▶ _What is expected_: Reproduce all entries precisely as they are written.

──────────

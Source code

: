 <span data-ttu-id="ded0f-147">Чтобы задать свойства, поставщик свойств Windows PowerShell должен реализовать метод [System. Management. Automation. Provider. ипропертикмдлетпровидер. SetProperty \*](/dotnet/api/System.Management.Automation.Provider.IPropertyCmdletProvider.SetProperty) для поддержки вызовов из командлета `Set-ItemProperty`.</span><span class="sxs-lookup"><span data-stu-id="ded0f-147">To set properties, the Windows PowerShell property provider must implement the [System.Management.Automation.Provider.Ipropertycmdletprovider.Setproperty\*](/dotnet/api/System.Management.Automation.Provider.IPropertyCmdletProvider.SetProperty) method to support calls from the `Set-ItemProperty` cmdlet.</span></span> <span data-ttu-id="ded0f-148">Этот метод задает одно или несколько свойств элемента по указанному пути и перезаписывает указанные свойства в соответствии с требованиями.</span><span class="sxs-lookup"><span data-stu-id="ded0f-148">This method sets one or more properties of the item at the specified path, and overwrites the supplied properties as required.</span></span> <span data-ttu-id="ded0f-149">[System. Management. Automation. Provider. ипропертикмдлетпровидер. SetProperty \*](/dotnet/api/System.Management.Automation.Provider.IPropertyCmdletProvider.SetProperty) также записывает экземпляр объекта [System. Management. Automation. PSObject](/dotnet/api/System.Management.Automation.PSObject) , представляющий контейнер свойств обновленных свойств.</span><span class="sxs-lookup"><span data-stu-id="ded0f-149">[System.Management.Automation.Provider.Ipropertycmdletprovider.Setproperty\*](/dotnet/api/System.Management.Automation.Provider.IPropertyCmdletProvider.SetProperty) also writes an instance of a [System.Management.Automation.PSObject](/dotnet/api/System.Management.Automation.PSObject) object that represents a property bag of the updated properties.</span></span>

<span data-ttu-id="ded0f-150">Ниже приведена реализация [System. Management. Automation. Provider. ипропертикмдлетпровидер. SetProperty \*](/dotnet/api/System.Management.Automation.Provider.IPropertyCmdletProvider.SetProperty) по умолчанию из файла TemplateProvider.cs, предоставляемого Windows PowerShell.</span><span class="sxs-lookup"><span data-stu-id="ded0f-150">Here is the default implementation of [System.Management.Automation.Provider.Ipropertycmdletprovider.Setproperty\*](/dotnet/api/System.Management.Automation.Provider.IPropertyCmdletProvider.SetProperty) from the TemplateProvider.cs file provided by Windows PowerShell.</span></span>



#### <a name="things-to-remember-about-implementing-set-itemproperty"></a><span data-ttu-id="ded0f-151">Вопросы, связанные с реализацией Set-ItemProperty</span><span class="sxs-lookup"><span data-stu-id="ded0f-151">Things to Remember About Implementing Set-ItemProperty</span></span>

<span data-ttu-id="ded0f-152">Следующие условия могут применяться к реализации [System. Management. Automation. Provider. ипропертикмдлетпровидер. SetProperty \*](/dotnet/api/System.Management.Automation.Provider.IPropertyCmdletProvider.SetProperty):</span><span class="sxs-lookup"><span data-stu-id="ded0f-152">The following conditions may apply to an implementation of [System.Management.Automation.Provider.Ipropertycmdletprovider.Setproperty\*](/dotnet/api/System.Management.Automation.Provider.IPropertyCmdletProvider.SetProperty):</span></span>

──────────

▶ _Answer to this problem_:
Source code

: <span data-ttu-id="ded0f-147">Чтобы задать свойства, поставщик свойств Windows PowerShell должен реализовать метод [System. Management. Automation. Provider. ипропертикмдлетпровидер. SetProperty \*](/dotnet/api/System.Management.Automation.Provider.IPropertyCmdletProvider.SetProperty) для поддержки вызовов из командлета `Set-ItemProperty`.</span><span class="sxs-lookup"><span data-stu-id="ded0f-147">To set properties, the Windows PowerShell property provider must implement the [System.Management.Automation.Provider.Ipropertycmdletprovider.Setproperty\*](/dotnet/api/System.Management.Automation.Provider.IPropertyCmdletProvider.SetProperty) method to support calls from the `Set-ItemProperty` cmdlet.</span></span> <span data-ttu-id="ded0f-148">Этот метод задает одно или несколько свойств элемента по указанному пути и перезаписывает указанные свойства в соответствии с требованиями.</span><span class="sxs-lookup"><span data-stu-id="ded0f-148">This method sets one or more properties of the item at the specified path, and overwrites the supplied properties as required.</span></span> <span data-ttu-id="ded0f-149">[System. Management. Automation. Provider. ипропертикмдлетпровидер. SetProperty \*](/dotnet/api/System.Management.Automation.Provider.IPropertyCmdletProvider.SetProperty) также записывает экземпляр объекта [System. Management. Automation. PSObject](/dotnet/api/System.Management.Automation.PSObject) , представляющий контейнер свойств обновленных свойств.</span><span class="sxs-lookup"><span data-stu-id="ded0f-149">[System.Management.Automation.Provider.Ipropertycmdletprovider.Setproperty\*](/dotnet/api/System.Management.Automation.Provider.IPropertyCmdletProvider.SetProperty) also writes an instance of a [System.Management.Automation.PSObject](/dotnet/api/System.Management.Automation.PSObject) object that represents a property bag of the updated properties.</span></span>

<span data-ttu-id="ded0f-150">Ниже приведена реализация [System. Management. Automation. Provider. ипропертикмдлетпровидер. SetProperty \*](/dotnet/api/System.Management.Automation.Provider.IPropertyCmdletProvider.SetProperty) по умолчанию из файла TemplateProvider.cs, предоставляемого Windows PowerShell.</span><span class="sxs-lookup"><span data-stu-id="ded0f-150">Here is the default implementation of [System.Management.Automation.Provider.Ipropertycmdletprovider.Setproperty\*](/dotnet/api/System.Management.Automation.Provider.IPropertyCmdletProvider.SetProperty) from the TemplateProvider.cs file provided by Windows PowerShell.</span></span>



#### <a name="things-to-remember-about-implementing-set-itemproperty"></a><span data-ttu-id="ded0f-151">Вопросы, связанные с реализацией Set-ItemProperty</span><span class="sxs-lookup"><span data-stu-id="ded0f-151">Things to Remember About Implementing Set-ItemProperty</span></span>

<span data-ttu-id="ded0f-152">Следующие условия могут применяться к реализации [System. Management. Automation. Provider. ипропертикмдлетпровидер. SetProperty \*](/dotnet/api/System.Management.Automation.Provider.IPropertyCmdletProvider.SetProperty):</span><span class="sxs-lookup"><span data-stu-id="ded0f-152">The following conditions may apply to an implementation of [System.Management.Automation.Provider.Ipropertycmdletprovider.Setproperty\*](/dotnet/api/System.Management.Automation.Provider.IPropertyCmdletProvider.SetProperty):</span></span>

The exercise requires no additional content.